A major study led by researchers at UC San Francisco and UC Davis has found that radiation from medical imaging is associated with a significantly higher risk of blood cancers in children and adolescents.
Published in The New England Journal of Medicine, the study examined data from nearly 4 million children and estimated that one in ten blood cancers—approximately 3,000 cases—could be attributed to radiation exposure from medical imaging. The risk increased proportionally with the cumulative radiation dose received by the children.
This is the first large-scale study in North America to quantify the link between medical imaging radiation and hematologic cancers, including leukemia and lymphoma—the most common cancers affecting children and adolescents.
While medical imaging is a critical tool for diagnosis and treatment, many techniques—especially computed tomography (CT) scans—expose children to ionizing radiation, a known carcinogen.
“Children are particularly vulnerable to radiation-induced cancer due to their heightened radio-sensitivity and longer life expectancy,” said Dr. Rebecca Smith-Bindman, lead author and professor of Epidemiology, Biostatistics, and Radiology at UCSF.
“While medical imaging can be lifesaving, our findings underscore the critical need to carefully evaluate and minimize radiation exposure during pediatric imaging to safeguard children's long-term health,” she added.
The research team conducted a retrospective cohort study, analyzing the complete imaging histories of 3.7 million children born between 1996 and 2016, treated at six healthcare systems across the U.S. and Ontario, Canada.
Key findings from the study revealed that CT scans carry the highest risk of radiation exposure due to their higher doses, while chest radiographs (X-rays)—the most common form of imaging—contribute much less to cancer risk because of their lower radiation levels.

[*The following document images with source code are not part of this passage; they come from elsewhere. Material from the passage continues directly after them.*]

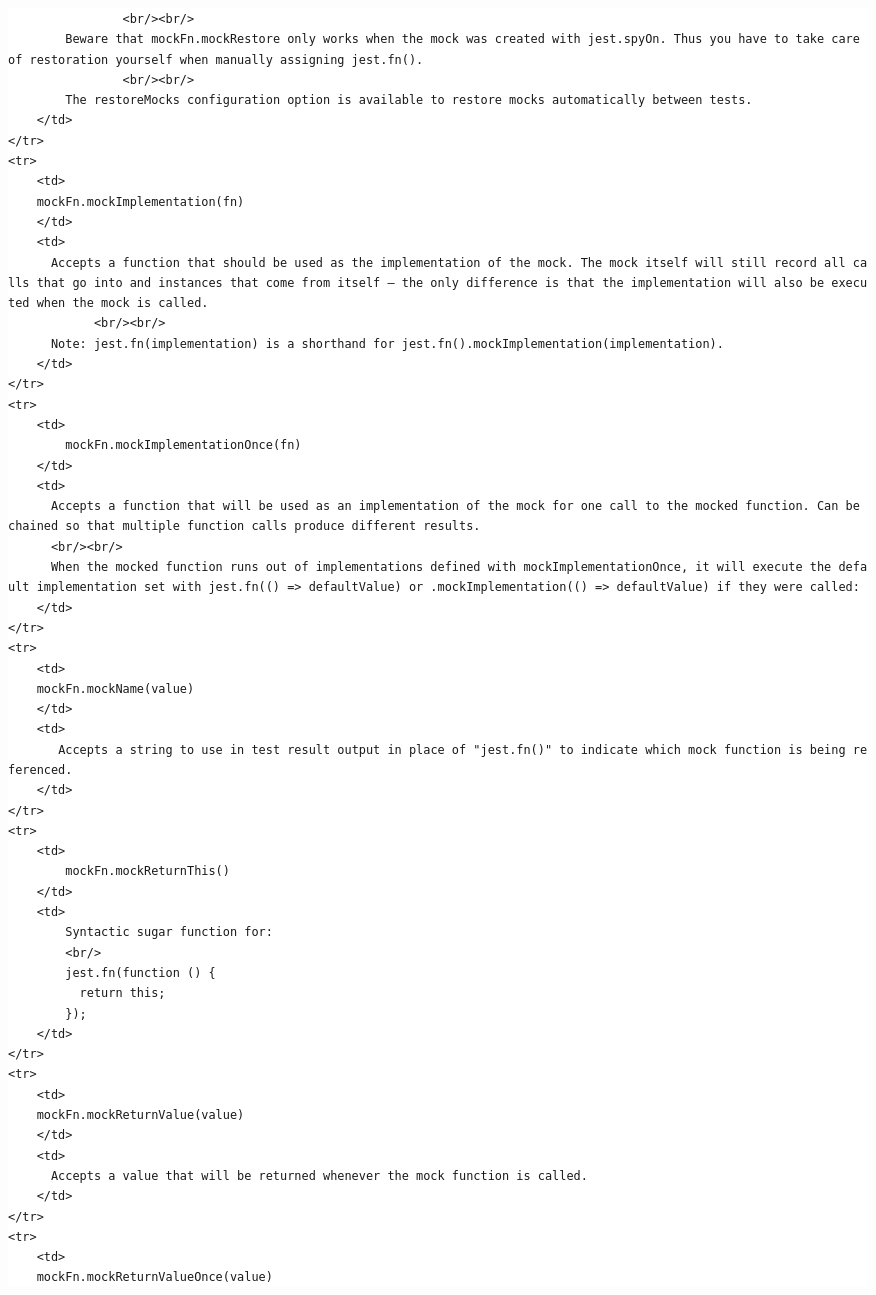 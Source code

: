                     <br/><br/>
            Beware that mockFn.mockRestore only works when the mock was created with jest.spyOn. Thus you have to take care of restoration yourself when manually assigning jest.fn().
                    <br/><br/>
            The restoreMocks configuration option is available to restore mocks automatically between tests.
        </td>
    </tr>
    <tr>
        <td>
        mockFn.mockImplementation(fn)
        </td>
        <td>
          Accepts a function that should be used as the implementation of the mock. The mock itself will still record all calls that go into and instances that come from itself – the only difference is that the implementation will also be executed when the mock is called.
                <br/><br/>
          Note: jest.fn(implementation) is a shorthand for jest.fn().mockImplementation(implementation).
        </td>
    </tr>
    <tr>
        <td>
            mockFn.mockImplementationOnce(fn)
        </td>
        <td>
          Accepts a function that will be used as an implementation of the mock for one call to the mocked function. Can be chained so that multiple function calls produce different results.
          <br/><br/>
          When the mocked function runs out of implementations defined with mockImplementationOnce, it will execute the default implementation set with jest.fn(() => defaultValue) or .mockImplementation(() => defaultValue) if they were called:
        </td>
    </tr>
    <tr>
        <td>
        mockFn.mockName(value)
        </td>
        <td>
           Accepts a string to use in test result output in place of "jest.fn()" to indicate which mock function is being referenced.
        </td>
    </tr>
    <tr>
        <td>
            mockFn.mockReturnThis()
        </td>
        <td>
            Syntactic sugar function for:
            <br/>
            jest.fn(function () {
              return this;
            });
        </td>
    </tr>
    <tr>
        <td>
        mockFn.mockReturnValue(value)
        </td>
        <td>
          Accepts a value that will be returned whenever the mock function is called.
        </td>
    </tr>
    <tr>
        <td>
        mockFn.mockReturnValueOnce(value)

Among CT scans, head CTs were the most frequently performed. Children who underwent one or two head CT scans had a 1.8 times higher risk of developing blood cancers, and this risk increased to 3.5 times for those who had multiple scans. During the study period, a total of 2,961 hematologic malignancies were diagnosed, with 79.3% being lymphoid malignancies, 15.5% myeloid malignancies or acute leukemia, 58% of cases occurring in boys, and about half diagnosed in children under the age of five.

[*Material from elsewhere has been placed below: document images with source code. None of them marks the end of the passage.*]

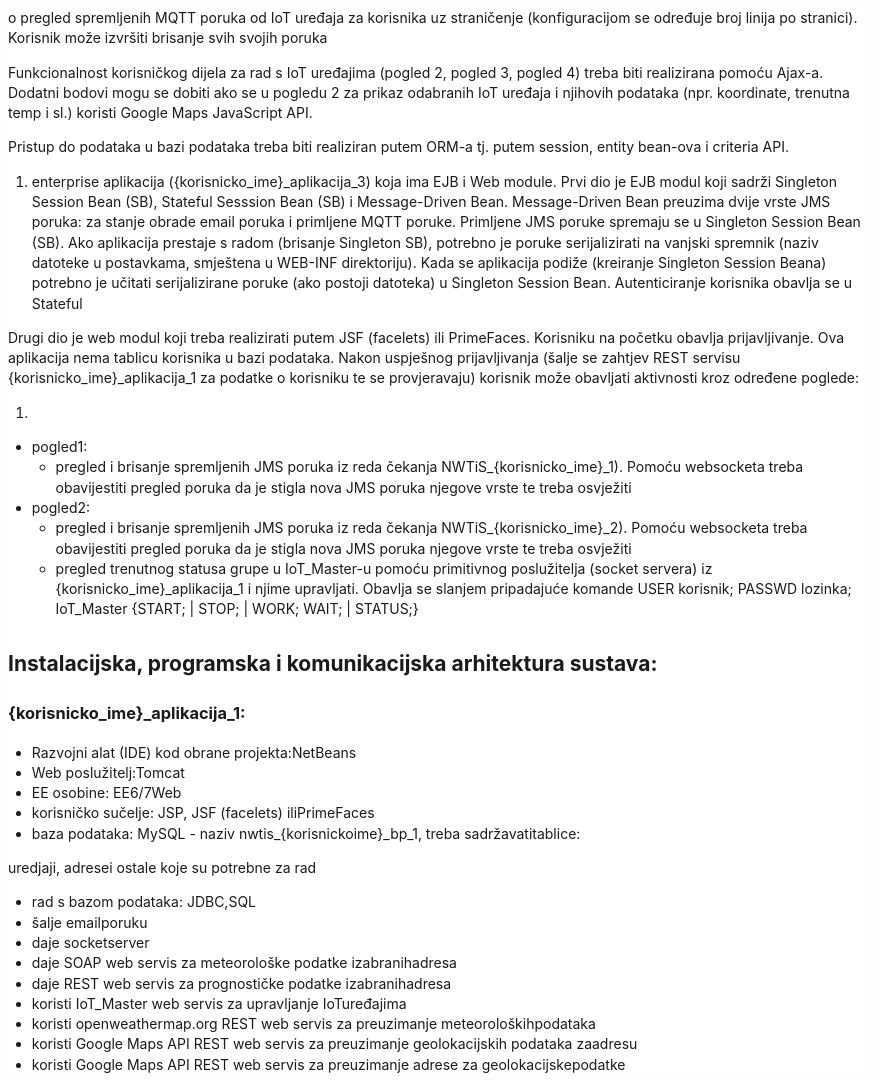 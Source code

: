 o pregled spremljenih MQTT poruka od IoT uređaja za korisnika uz straničenje (konfiguracijom se određuje broj linija po stranici). Korisnik može izvršiti brisanje svih svojih poruka

Funkcionalnost korisničkog dijela za rad s IoT uređajima (pogled 2, pogled 3, pogled 4) treba biti realizirana pomoću Ajax-a. Dodatni bodovi mogu se dobiti ako se u pogledu 2 za prikaz odabranih IoT uređaja i njihovih podataka (npr. koordinate, trenutna temp i sl.) koristi Google Maps JavaScript API.

Pristup do podataka u bazi podataka treba biti realiziran putem ORM-a tj. putem session, entity bean-ova i criteria API.

1. enterprise aplikacija ({korisnicko\_ime}\_aplikacija\_3) koja ima EJB i Web module. Prvi dio je EJB modul koji sadrži Singleton Session Bean (SB), Stateful Sesssion Bean (SB) i Message-Driven Bean. Message-Driven Bean preuzima dvije vrste JMS poruka: za stanje obrade email poruka i primljene MQTT poruke. Primljene JMS poruke spremaju se u Singleton Session Bean (SB). Ako aplikacija prestaje s radom (brisanje Singleton SB), potrebno je poruke serijalizirati na vanjski spremnik (naziv datoteke u postavkama, smještena u WEB-INF  direktoriju). Kada se aplikacija podiže (kreiranje Singleton Session Beana) potrebno je učitati serijalizirane poruke (ako postoji datoteka) u Singleton Session Bean. Autenticiranje korisnika obavlja se u Stateful

Drugi dio je web modul koji treba realizirati putem JSF (facelets) ili PrimeFaces. Korisniku na početku obavlja prijavljivanje. Ova aplikacija nema tablicu korisnika u bazi podataka. Nakon uspješnog prijavljivanja (šalje se zahtjev REST servisu {korisnicko\_ime}\_aplikacija\_1 za podatke o korisniku te se provjeravaju) korisnik može obavljati aktivnosti kroz određene poglede:

1.
  - pogled1:
    - pregled i brisanje spremljenih JMS poruka iz reda čekanja NWTiS\_{korisnicko\_ime}\_1). Pomoću websocketa treba obavijestiti pregled poruka da je stigla nova JMS poruka njegove vrste te treba osvježiti
  - pogled2:
    - pregled i brisanje spremljenih JMS poruka iz reda čekanja NWTiS\_{korisnicko\_ime}\_2). Pomoću websocketa treba obavijestiti pregled poruka da je stigla nova JMS poruka njegove vrste te treba osvježiti
    - pregled trenutnog statusa grupe u IoT\_Master-u pomoću primitivnog poslužitelja (socket servera) iz {korisnicko\_ime}\_aplikacija\_1 i njime upravljati. Obavlja se slanjem pripadajuće komande USER korisnik; PASSWD lozinka; IoT\_Master {START; | STOP; | WORK; WAIT; | STATUS;}

## Instalacijska, programska i komunikacijska arhitektura sustava:

### {korisnicko\_ime}\_aplikacija\_1:

- Razvojni alat (IDE) kod obrane projekta:NetBeans
- Web poslužitelj:Tomcat
- EE osobine: EE6/7Web
- korisničko sučelje: JSP, JSF (facelets) iliPrimeFaces
- baza podataka: MySQL - naziv nwtis\_{korisnickoime}\_bp\_1, treba sadržavatitablice:

uredjaji, adresei ostale koje su potrebne za rad

- rad s bazom podataka: JDBC,SQL
- šalje emailporuku
- daje socketserver
- daje SOAP web servis za meteorološke podatke izabranihadresa
- daje REST  web servis za prognostičke podatke izabranihadresa
- koristi IoT\_Master web servis za upravljanje IoTuređajima
- koristi openweathermap.org REST web servis za preuzimanje meteorološkihpodataka
- koristi Google Maps API REST web servis za preuzimanje geolokacijskih podataka zaadresu
- koristi Google Maps API REST web servis za preuzimanje adrese za geolokacijskepodatke
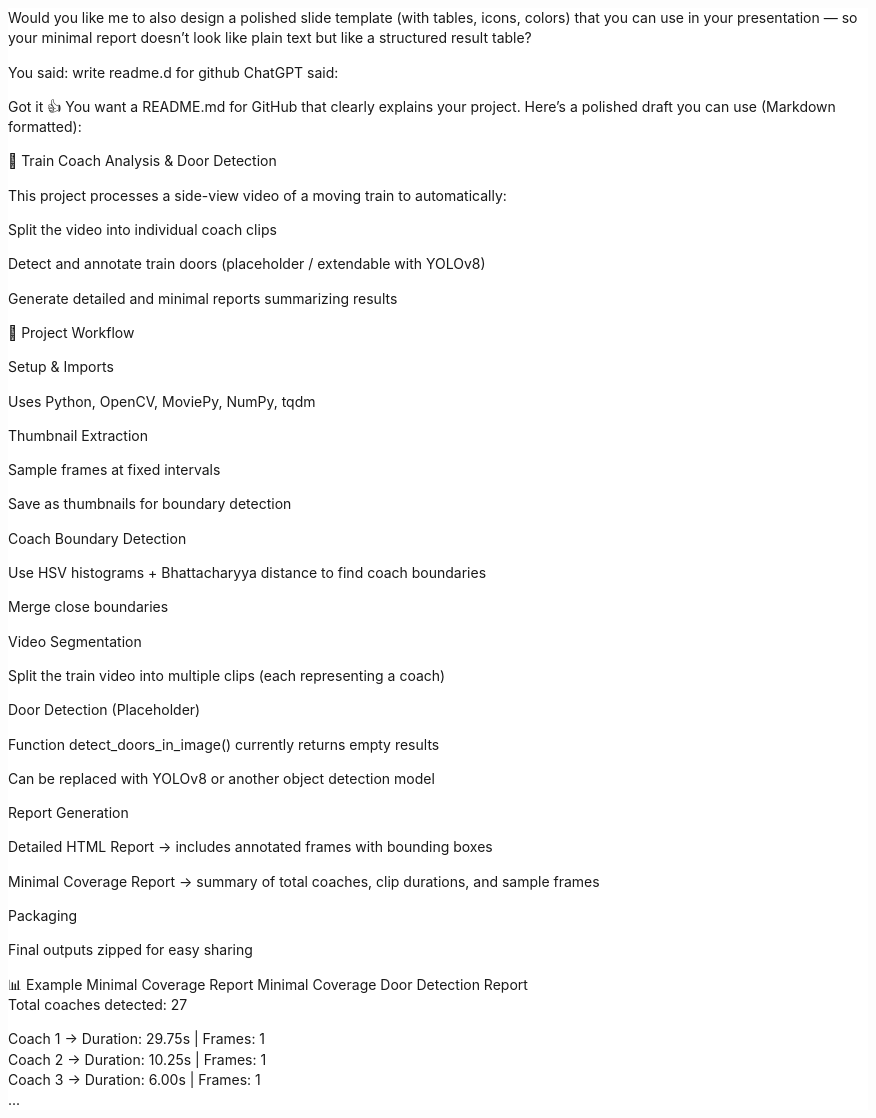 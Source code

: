 Would you like me to also design a polished slide template (with tables, icons, colors) that you can use in your presentation — so your minimal report doesn’t look like plain text but like a structured result table?

You said:
write readme.d for github
ChatGPT said:

Got it 👍 You want a README.md for GitHub that clearly explains your project.
Here’s a polished draft you can use (Markdown formatted):

🚆 Train Coach Analysis & Door Detection

This project processes a side-view video of a moving train to automatically:

Split the video into individual coach clips

Detect and annotate train doors (placeholder / extendable with YOLOv8)

Generate detailed and minimal reports summarizing results

📂 Project Workflow

Setup & Imports

Uses Python, OpenCV, MoviePy, NumPy, tqdm

Thumbnail Extraction

Sample frames at fixed intervals

Save as thumbnails for boundary detection

Coach Boundary Detection

Use HSV histograms + Bhattacharyya distance to find coach boundaries

Merge close boundaries

Video Segmentation

Split the train video into multiple clips (each representing a coach)

Door Detection (Placeholder)

Function detect_doors_in_image() currently returns empty results

Can be replaced with YOLOv8 or another object detection model

Report Generation

Detailed HTML Report → includes annotated frames with bounding boxes

Minimal Coverage Report → summary of total coaches, clip durations, and sample frames

Packaging

Final outputs zipped for easy sharing

📊 Example Minimal Coverage Report
Minimal Coverage Door Detection Report  
Total coaches detected: 27  

Coach 1 → Duration: 29.75s | Frames: 1  
Coach 2 → Duration: 10.25s | Frames: 1  
Coach 3 → Duration: 6.00s | Frames: 1  
...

The researchers estimate that up to 10% of childhood blood cancers could be prevented by reducing unnecessary imaging, using non-ionizing alternatives such as MRI or ultrasound, and optimizing radiation doses when imaging is essential.
“This study provides robust, directly observed evidence of a clear dose-response relationship between radiation from medical imaging and hematologic malignancy risk in children and adolescents,” said Dr. Diana Miglioretti, co-author and chief of Biostatistics at UC Davis Health.

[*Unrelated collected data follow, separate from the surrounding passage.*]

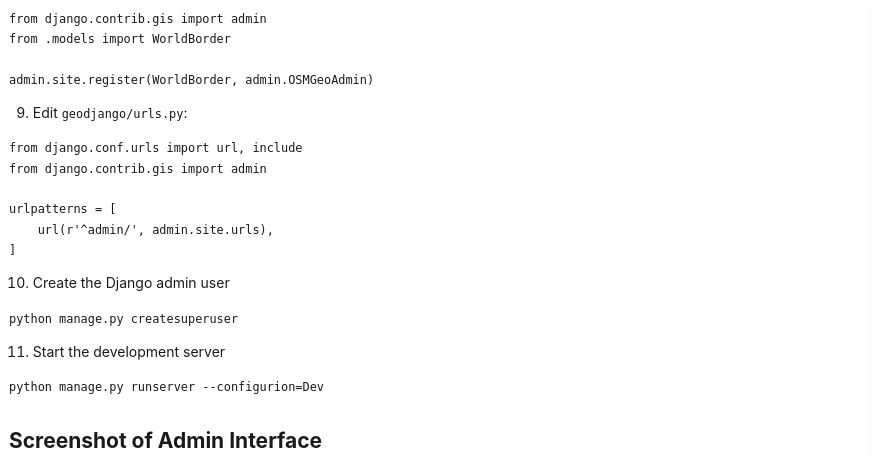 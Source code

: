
   ```
  from django.contrib.gis import admin
  from .models import WorldBorder
  
  admin.site.register(WorldBorder, admin.OSMGeoAdmin)
  ```

9. Edit `geodjango/urls.py`:

  ```
  from django.conf.urls import url, include
  from django.contrib.gis import admin
  
  urlpatterns = [
      url(r'^admin/', admin.site.urls),
  ]
  ```

10. Create the Django admin user

  ```
  python manage.py createsuperuser
  ```

11. Start the development server

  ```
  python manage.py runserver --configurion=Dev
  ```

## Screenshot of Admin Interface
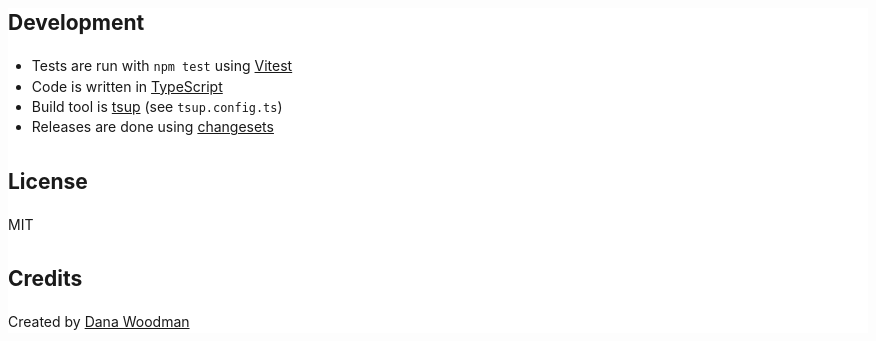 ## Development

- Tests are run with `npm test` using [Vitest](https://vitest.dev/)
- Code is written in [TypeScript](https://www.typescriptlang.org/)
- Build tool is [tsup](https://tsup.egoist.dev) (see `tsup.config.ts`)
- Releases are done using [changesets](https://github.com/changesets/changesets)

## License

MIT

## Credits

Created by [Dana Woodman](https://danawoodman.com)

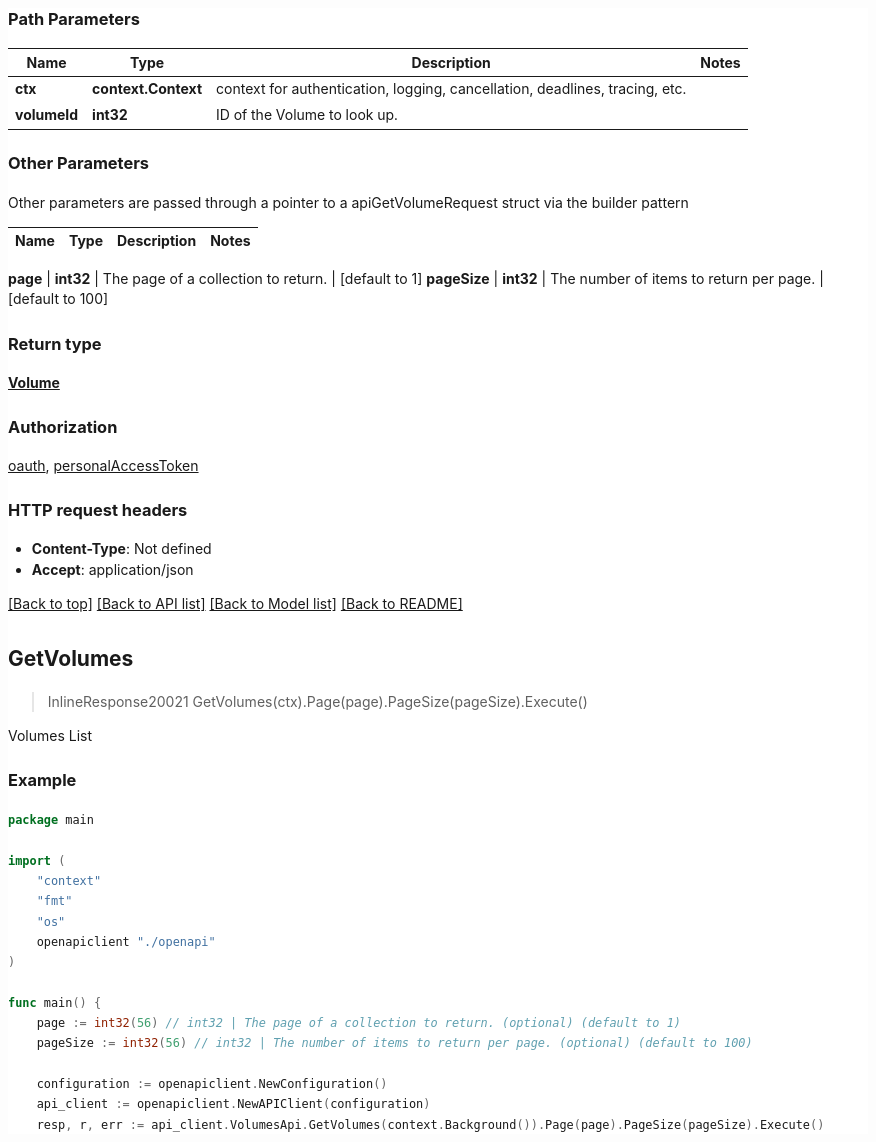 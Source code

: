 ### Path Parameters


Name | Type | Description  | Notes
------------- | ------------- | ------------- | -------------
**ctx** | **context.Context** | context for authentication, logging, cancellation, deadlines, tracing, etc.
**volumeId** | **int32** | ID of the Volume to look up. | 

### Other Parameters

Other parameters are passed through a pointer to a apiGetVolumeRequest struct via the builder pattern


Name | Type | Description  | Notes
------------- | ------------- | ------------- | -------------

 **page** | **int32** | The page of a collection to return. | [default to 1]
 **pageSize** | **int32** | The number of items to return per page. | [default to 100]

### Return type

[**Volume**](Volume.md)

### Authorization

[oauth](../README.md#oauth), [personalAccessToken](../README.md#personalAccessToken)

### HTTP request headers

- **Content-Type**: Not defined
- **Accept**: application/json

[[Back to top]](#) [[Back to API list]](../README.md#documentation-for-api-endpoints)
[[Back to Model list]](../README.md#documentation-for-models)
[[Back to README]](../README.md)


## GetVolumes

> InlineResponse20021 GetVolumes(ctx).Page(page).PageSize(pageSize).Execute()

Volumes List



### Example

```go
package main

import (
    "context"
    "fmt"
    "os"
    openapiclient "./openapi"
)

func main() {
    page := int32(56) // int32 | The page of a collection to return. (optional) (default to 1)
    pageSize := int32(56) // int32 | The number of items to return per page. (optional) (default to 100)

    configuration := openapiclient.NewConfiguration()
    api_client := openapiclient.NewAPIClient(configuration)
    resp, r, err := api_client.VolumesApi.GetVolumes(context.Background()).Page(page).PageSize(pageSize).Execute()
```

“Our findings align with international research highlighting that children are especially radiosensitive. It's crucial for clinicians to weigh the immediate benefits of imaging against potential long-term health risks and to optimize imaging protocols to minimize radiation exposure.”
The researchers emphasized that the goal is not to avoid imaging altogether, but to use it judiciously—reserving high-radiation imaging for situations where it’s clinically essential and using the lowest effective dose whenever possible.
“Imaging must provide essential information for the child's care, and when it does, every effort should be made to reduce radiation exposure,” said Smith-Bindman.